Defendant was convicted of second-degree murder at a prior trial on this same charge and that judgment was reversed
The state’s evidence tended to show that Fred Dotson owned a house about lj/£ miles south of Rolla and had invited Ralph Bailey, defendant Louis Taylor, and deceased William Burrus to stay with him 'and that both defendant and deceased had been staying there for at least two weeks prior to the occurrence in question. On the night of December 14, 1955, Dotson, Bailey, Taylor and Burrus had retired in 'the same room, two in a double bed, one in " a single bed, and deceased on a mattress on the floor. Dotson said that defendant and deceased got into a fight which lasted for from one to two hours; that defendant knocked deceased down on the bed with a stick of wood which, by other testimony, was said to have been 18 to 20 inches long and 2 inches in diameter.
Raymond Heflin, who at the time lived close to the Dotson house, stopped there about six or seven in the morning of December 15, 1955. He said that Burrus was then lying on a mattress on the floor and that Taylor was cursing him and threatening to kill him; that defendant then went to Burrus and stomped on his face and throat, and later threw a stick of wood at him; that he (Heflin) asked Taylor to quit bothering Burrus, whereupon Taylor again stomped the deceased.

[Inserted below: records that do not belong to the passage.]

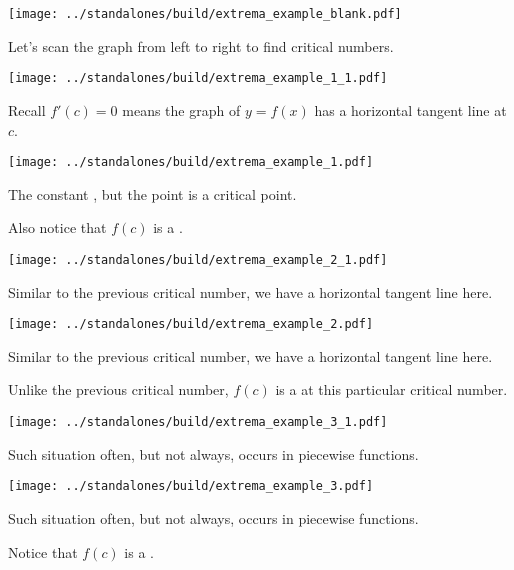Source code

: \documentclass[12pt, handout]{beamer}
\begin{document}
 
\begin{frame}[t]
  \texttt{[image: ../standalones/build/extrema\_example\_blank.pdf]}

  Let's scan the graph from left to right to find critical numbers.
\end{frame}

\begin{frame}[t]
  \texttt{[image: ../standalones/build/extrema\_example\_1\_1.pdf]}

  Recall \(f'(c) = 0\) means the graph of \(y = f(x)\) has a horizontal tangent line at \(c\).
\end{frame}

\begin{frame}[t]
  \texttt{[image: ../standalones/build/extrema\_example\_1.pdf]}
  
  \pause
  The constant , but the point  is a critical point.

  Also notice that \(f(c)\) is a .
\end{frame}

\begin{frame}[t]
  \texttt{[image: ../standalones/build/extrema\_example\_2\_1.pdf]}

  Similar to the previous critical number, we have a horizontal tangent line here.
\end{frame}

\begin{frame}[t]
  \texttt{[image: ../standalones/build/extrema\_example\_2.pdf]}
  
  Similar to the previous critical number, we have a horizontal tangent line here.
  \pause

  Unlike the previous critical number, \(f(c)\) is a  at this particular critical number.
\end{frame}


\begin{frame}[t]
  \texttt{[image: ../standalones/build/extrema\_example\_3\_1.pdf]}

  Such situation often, but not always, occurs in piecewise functions.
\end{frame}

\begin{frame}[t]
  \texttt{[image: ../standalones/build/extrema\_example\_3.pdf]}
  
  Such situation often, but not always, occurs in piecewise functions.

  \pause 
  Notice that \(f(c)\) is a .
\end{frame}
\end{document}

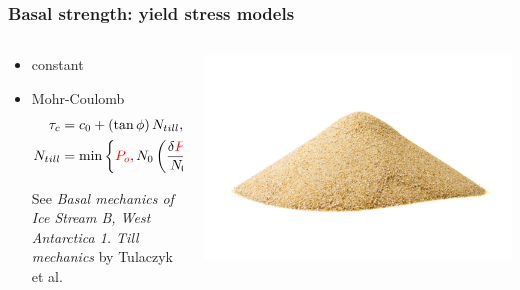\documentclass[hide notes,intlimits]{beamer}
\begin{document}
\begin{frame}
  \frametitle{Basal strength: yield stress models}

  \begin{columns}
    \begin{column}{0.6\linewidth}
      \begin{itemize}
      \item constant
      \item Mohr-Coulomb
        \begin{align*}
          \tau_c &= c_{0} + (\tan\phi)\,N_{till},\\
          N_{till} &= \min\left\{{\color{red} P_o}, N_0 \left(\frac{\delta {\color{red} P_o}}{N_0}\right)^{{\color{red} s}} 10^{(e_0/C_c) (1 - {\color{red} s})}\right\}.
        \end{align*}

        See \emph{Basal mechanics of Ice Stream B, West Antarctica 1.
          Till mechanics} by Tulaczyk et al.
      \end{itemize}
    \end{column}

    \begin{column}{0.4\linewidth}
      \includegraphics[width=\linewidth]{sand-pile}
    \end{column}
  \end{columns}

\end{frame}
\end{document}
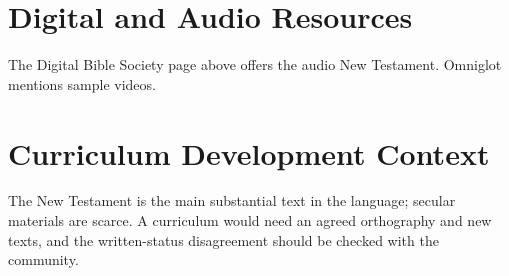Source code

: \documentclass[12pt]{article}
\begin{document}
\section{Digital and Audio Resources}
The Digital Bible Society page above offers the audio New Testament. Omniglot mentions sample videos.

\section{Curriculum Development Context}
The New Testament is the main substantial text in the language; secular materials are scarce. A curriculum would need an agreed orthography and new texts, and the written-status disagreement should be checked with the community.
\end{document}
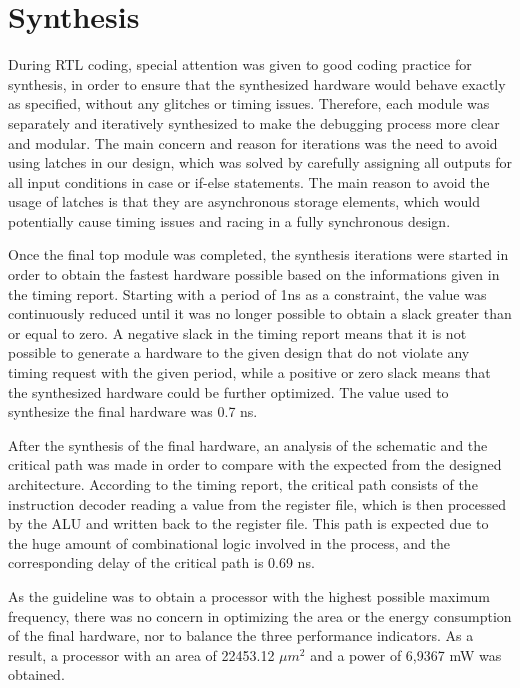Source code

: \section{Synthesis}
\label{sec:synthesis}

During RTL coding, special attention was given to good coding practice for synthesis, in order to ensure that the synthesized hardware would behave exactly as specified, without any glitches or timing issues. Therefore, each module was separately and iteratively synthesized to make the debugging process more clear and modular. 
The main concern and reason for iterations was the need to avoid using latches in our design, which was solved by carefully assigning all outputs for all input conditions in case or if-else statements. The main reason to avoid the usage of latches is that they are asynchronous storage elements, which would potentially cause timing issues and racing in a fully synchronous design.

Once the final top module was completed, the synthesis iterations were started in order to obtain the fastest hardware possible based on the informations given in the timing report. Starting with a period of 1ns as a constraint, the value was continuously reduced until it was no longer possible to obtain a slack greater than or equal to zero. A negative slack in the timing report means that it is not possible to generate a hardware to the given design that do not violate any timing request with the given period, while a positive or zero slack means that the synthesized hardware could be further optimized.  The value used to synthesize the final hardware was 0.7 ns.

After the synthesis of the final hardware, an analysis of the schematic and the critical path was made in order to compare with the expected from the designed architecture. According to the timing report, the critical path consists of the instruction decoder reading a value from the register file, which is then processed by the ALU and written back to the register file. This path is expected due to the huge amount of combinational logic involved in the process, and the corresponding delay of the critical path is 0.69 ns.

As the guideline was to obtain a processor with the highest possible maximum frequency, there was no concern in optimizing the area or the energy consumption of the final hardware, nor to balance the three performance indicators. As a result, a processor with an area of 22453.12  $\mu m^{2}$ and a power of 6,9367 mW was obtained.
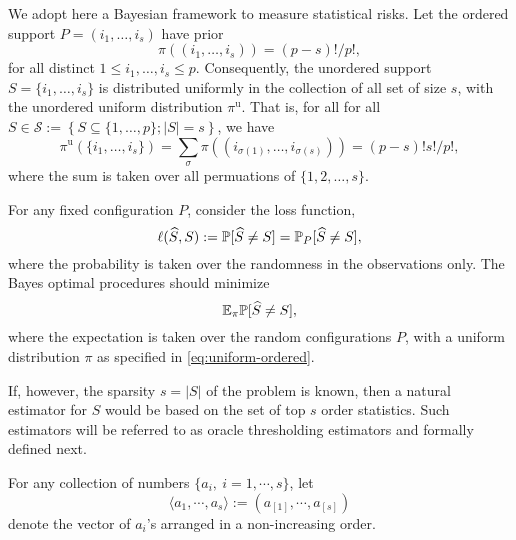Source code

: We adopt here a Bayesian framework to measure statistical risks. 
Let the ordered support $P=(i_1,\ldots,i_s)$ have prior
\begin{equation} \label{eq:uniform-ordered}
\pi((i_1,\ldots, i_s)) = {(p-s)!}/{p!},
\end{equation}
for all distinct $1\le i_1, \ldots, i_s\le p$.
Consequently, the unordered support $S=\{i_1,\ldots,i_s\}$ is distributed uniformly in the collection of all set of size $s$, with the unordered uniform distribution $\pi^{\text{u}}$. That is, for all for all $S\in\mathcal{S}:=\left\{S\subseteq\{1,\ldots,p\};|S|=s\right\}$, we have 
\begin{equation} \label{eq:uniform}
\pi^{\text{u}}
(\{i_1,\ldots, i_s\}) = \sum_{\sigma}\pi((i_{\sigma(1)},\ldots, i_{\sigma(s)})) = {(p-s)!s!}/{p!},
\end{equation}
where the sum is taken over all permuations of $\{1,2,\ldots,s\}$.

For any fixed configuration $P$, consider the loss function,
$$
\ell(\widehat{S},S) := \P[\widehat{S} \neq S] = \P_{P}[\widehat{S} \neq S],
$$
where the probability is taken over the randomness in the observations only.
The Bayes optimal procedures should minimize 
\begin{equation} \label{eq:Bayes-risk}
    \E_\pi \P[\widehat{S} \neq S],
\end{equation}
where the expectation is taken over the random configurations $P$, with a uniform distribution $\pi$ as specified in \eqref{eq:uniform-ordered}.


If, however, the sparsity $s = |S|$ of the problem is known, then a natural estimator for $S$ would be based on the set of top $s$ order statistics. Such estimators will be referred to as oracle thresholding estimators and formally defined next. 

For any collection of numbers $\{a_i,\ i=1,\cdots,s\}$, let 
$$
\langle a_1,\cdots,a_s\rangle := (a_{[1]},\cdots,a_{[s]})
$$
denote the vector of $a_i$'s arranged in a non-increasing order.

William Bone, who also lived near the Dotson house, testified that defendant Taylor was at his (Bone’s) house on December 14, 1955, and at that time said that he was going on down to the Dotson house and that if Bill Burrus (the deceased) was there, “hard to tellin’ what might happen there.” Bone further said that about seven the next morning defendant came to borrow coffee and at that time said, “You probably know what happened down there by the looks of me,” and that at that time Taylor had stains on his clothing and on his hands (the stains on his shirt, trousers, and right shoe were shown by other evidence to have been human bloodstains) ; that he returned later with Bailey, and Bone gave him some lighter fluid with which he unsuccessfully attempted to remove the stains; that defendant Taylor returned to Bone’s house a fourth time when Dotson, Bone, and Mrs. Bone were present, and Taylor asked Dotson “if he could go down there and go ahead and finish him off and get rid of him or not, and Mr. Dotson made the statement then to leave him alone, that ‘you had done enough to him now.’ ” Troopers of the state highway patrol arrived at the Dotson home about noon on the 15th and at that time defendant told Bone that if he opened his mouth to the troopers he might get the same thing “as happened down there.”
A grocer in Rolla testified that defendant Taylor had been in his store on December 15 and said, “I killed Bill Burnis” and showed him a stain on his body or shirt; that he said he killed him “ ’cause what he done to Fred yesterday,” and that the day before Burrus had unsuccessfully tried to charge some groceries to Fred Dotson.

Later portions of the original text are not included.